1. Mathematical Techniques for Biology and Medicine (Dover Publications- Paperback)

by William Simon ; http://www.amazon.com/Mathematical-Techniques-Biology-Medicine-William/dp/0486652475/ref=sr_1_1?ie=UTF8&s=books&qid=1223731765&sr=8-1

2. http://geocities.com/serienumerica4/Lecture1Biolologymedicine.doc

3. Mathematical Biology: I. An Introduction (Interdisciplinary Applied Mathematics) by James D. Murray

Examples and problem from:

Chapter 3 . Reference 1. The problem numbers refer to the textbook listing.

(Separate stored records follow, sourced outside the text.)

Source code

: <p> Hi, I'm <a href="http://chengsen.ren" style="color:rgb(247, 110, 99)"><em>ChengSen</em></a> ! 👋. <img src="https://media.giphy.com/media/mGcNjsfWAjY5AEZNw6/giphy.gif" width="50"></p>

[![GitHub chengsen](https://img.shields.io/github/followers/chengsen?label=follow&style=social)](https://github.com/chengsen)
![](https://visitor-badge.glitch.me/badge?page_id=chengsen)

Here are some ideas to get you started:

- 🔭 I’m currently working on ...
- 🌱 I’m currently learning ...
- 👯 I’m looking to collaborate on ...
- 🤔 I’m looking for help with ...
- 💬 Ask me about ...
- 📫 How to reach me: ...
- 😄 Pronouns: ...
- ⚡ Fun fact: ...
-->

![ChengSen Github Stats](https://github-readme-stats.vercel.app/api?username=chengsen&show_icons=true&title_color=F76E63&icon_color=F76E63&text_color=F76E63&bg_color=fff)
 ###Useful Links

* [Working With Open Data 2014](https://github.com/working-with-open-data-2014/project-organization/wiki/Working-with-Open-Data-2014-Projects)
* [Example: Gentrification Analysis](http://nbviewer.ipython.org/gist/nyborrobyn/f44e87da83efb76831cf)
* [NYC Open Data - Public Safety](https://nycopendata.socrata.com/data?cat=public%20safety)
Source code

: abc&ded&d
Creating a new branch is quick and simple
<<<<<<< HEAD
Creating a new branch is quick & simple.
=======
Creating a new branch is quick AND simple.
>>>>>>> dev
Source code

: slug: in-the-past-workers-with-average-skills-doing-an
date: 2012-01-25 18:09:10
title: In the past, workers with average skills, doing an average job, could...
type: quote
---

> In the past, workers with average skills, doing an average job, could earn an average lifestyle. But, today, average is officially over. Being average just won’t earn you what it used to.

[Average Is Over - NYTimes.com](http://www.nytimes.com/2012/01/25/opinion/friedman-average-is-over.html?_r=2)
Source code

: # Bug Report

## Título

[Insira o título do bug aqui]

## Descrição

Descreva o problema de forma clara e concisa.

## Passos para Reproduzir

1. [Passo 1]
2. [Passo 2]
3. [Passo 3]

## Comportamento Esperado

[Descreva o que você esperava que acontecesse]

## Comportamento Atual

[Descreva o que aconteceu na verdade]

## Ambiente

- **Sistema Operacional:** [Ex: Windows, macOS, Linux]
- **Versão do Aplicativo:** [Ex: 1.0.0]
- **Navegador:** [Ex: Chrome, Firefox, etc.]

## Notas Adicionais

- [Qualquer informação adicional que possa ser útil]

We deal here with some second order differential equations with constant coefficients as they appear in Table III-1 of reference 1.

The analytical approach to the solution is given in Ref. 1. Our purpose here is to present solutions in terms of the finite difference method, already employed in Lecture 2.

DE 6, of Table III-1

d² C/dt² = k C (1)

initial conditions (IC) are C(0) , dC(0)/dt .

The analytical approach consists in postulating a solution C ~exp(λt).

Substitution in (1) gives λ² C = k C , thus λ = + k^/12 or λ = - k^/12 .

The general solution is

C(t) = A ₁ exp(+ k^/12 t) + A ₂ exp(- k^/12 t) . (2)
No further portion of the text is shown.